Saturday, December 1, 2007

Strikers See the Green

The writers can start writing once again…the strike is finally over (well, sort of)! It seems the unseen heroes behind the scenes that we know so well have come to an agreement with studios over their contracts. Hallelujah! But what I don’t understand is why the Studios waited so long to come to terms? Were the hashing out the numbers? Ever wonder what the executive conversations sounded like over at Walt Disney, “$34.3Billion minus a small fraction of $130M over 3 years…oh boy, that’s steep. Maybe we should just let our writers go and just run syndicated shows forever. We still have advertising, right?”

The writers had a very valid argument against the studios in asking for revenues for online replays of TV shows so what puzzles me is why this strike didn’t occur last year when replays of online shows were a bigger threat to TiVo than DVR. Especially when advertisers will soon pay more and more for online ads that can’t be skipped and can be more targeted than traditional TV advertising.

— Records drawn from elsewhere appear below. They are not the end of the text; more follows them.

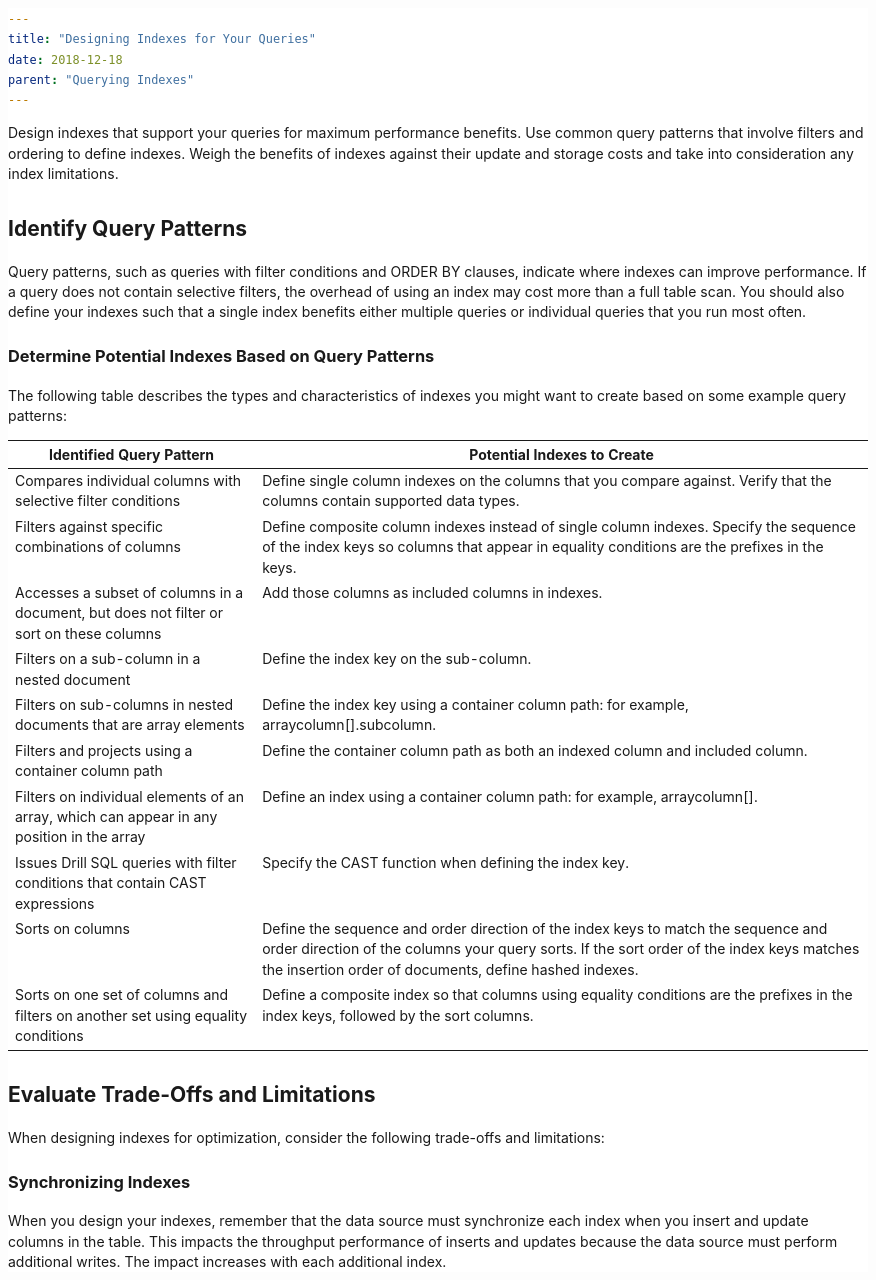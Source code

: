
 ```yaml
---
title: "Designing Indexes for Your Queries"
date: 2018-12-18
parent: "Querying Indexes"
---   
```


Design indexes that support your queries for maximum performance benefits. Use common query patterns that involve filters and ordering to define indexes. Weigh the benefits of indexes against their update and storage costs and take into consideration any index limitations.  

## Identify Query Patterns  
Query patterns, such as queries with filter conditions and ORDER BY clauses, indicate where indexes can improve performance. If a query does not contain selective filters, the overhead of using an index may cost more than a full table scan. You should also define your indexes such that a single index benefits either multiple queries or individual queries that you run most often.  

### Determine Potential Indexes Based on Query Patterns  
The following table describes the types and characteristics of indexes you might want to create based on some example query patterns:  

| **Identified Query Pattern**                                                                    | **Potential Indexes to Create**                                                                                                                                                                                                                     |
|---------------------------------------------------------------------------------------------|-------------------------------------------------------------------------------------------------------------------------------------------------------------------------------------------------------------------------------------------------|
| Compares individual columns with selective filter conditions                                | Define single column indexes on the columns that   you compare against. Verify that the columns contain supported data types.                                                                                                                   |
| Filters against specific combinations of columns                                            | Define   composite column indexes instead of single column indexes. Specify the   sequence of the index keys so columns that appear in equality conditions are   the prefixes in the keys.                                                      |
| Accesses a subset of columns   in a document, but does not filter or sort on these columns  | Add those columns as included columns in   indexes.                                                                                                                                                                                             |
| Filters on a sub-column in a   nested document                                              | Define the index key on the sub-column.                                                                                                                                                                                                         |
| Filters on sub-columns in   nested documents that are array elements                        | Define the index key using a container column   path: for example, arraycolumn[].subcolumn.                                                                                                                                                     |
| Filters and projects using a   container column path                                        | Define the container column path as both an   indexed column and included column.                                                                                                                                                               |
| Filters on individual   elements of an array, which can appear in any position in the array | Define an index using a container column path:   for example, arraycolumn[].                                                                                                                                                                    |
| Issues Drill SQL queries with   filter conditions that contain CAST expressions             | Specify the CAST function when defining the   index key.                                                                                                                                                                                        |
| Sorts on columns                                                                            | Define the sequence and order direction of the   index keys to match the sequence and order direction of the columns your   query sorts. If the sort order of the index keys matches the insertion order   of documents, define hashed indexes. |
| Sorts on one set of columns   and filters on another set using equality conditions          | Define a composite index so that columns using   equality conditions are the prefixes in the index keys, followed by the sort   columns.                                                                                                        |   

## Evaluate Trade-Offs and Limitations  

When designing indexes for optimization, consider the following trade-offs and limitations:

### Synchronizing Indexes
When you design your indexes, remember that the data source must synchronize each index when you insert and update columns in the table. This impacts the throughput performance of inserts and updates because the data source must perform additional writes. The impact increases with each additional index.  
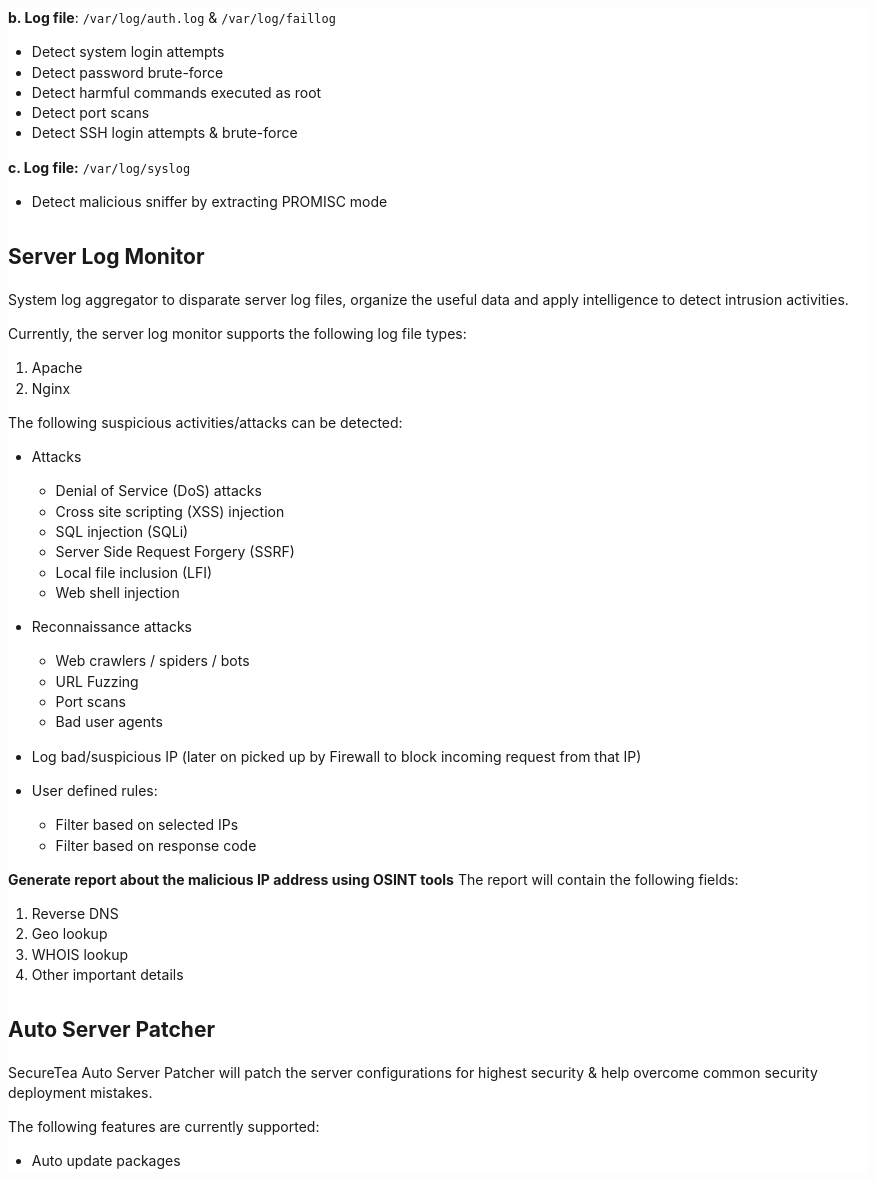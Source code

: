 **b. Log file**: `/var/log/auth.log` & `/var/log/faillog`
  - Detect system login attempts
  - Detect password brute-force
  - Detect harmful commands executed as root
  - Detect port scans
  - Detect SSH login attempts & brute-force

**c. Log file:** `/var/log/syslog`
  - Detect malicious sniffer by extracting PROMISC mode

## Server Log Monitor
System log aggregator to disparate server log files, organize the useful data and apply intelligence to detect intrusion activities.

Currently, the server log monitor supports the following log file types:
1. Apache
2. Nginx

The following suspicious activities/attacks can be detected:
- Attacks
   - Denial of Service (DoS) attacks
   - Cross site scripting (XSS) injection
   - SQL injection (SQLi)
   - Server Side Request Forgery (SSRF)
   - Local file inclusion (LFI)
   - Web shell injection
 
 - Reconnaissance attacks
   - Web crawlers / spiders / bots
   - URL Fuzzing
   - Port scans
   - Bad user agents

- Log bad/suspicious IP (later on picked up by Firewall to block incoming request from that IP)

- User defined rules:
   - Filter based on selected IPs
   - Filter based on response code
  
**Generate report about the malicious IP address using OSINT tools**
The report will contain the following fields:
1. Reverse DNS
2. Geo lookup
3. WHOIS lookup
4. Other important details
  
## Auto Server Patcher
SecureTea Auto Server Patcher will patch the server configurations for highest security & help overcome common security deployment mistakes.

The following features are currently supported:

- Auto update packages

Also, there was another strike going on at the same time on Broadway - that strike is also over and the theater district is back in the cash-collections business. With all the revenues lost given the inconvenient timing for this strike, I expect ticket prices to ultimately increase for consumers. Nevertheless, this was the first Broadway strike in the union’s 121 years of existence, so hopefully this is will be the last we ever hear of a Broadway strike…unless, of course, Broadway shows begin to play online, as well. Now there’s an idea!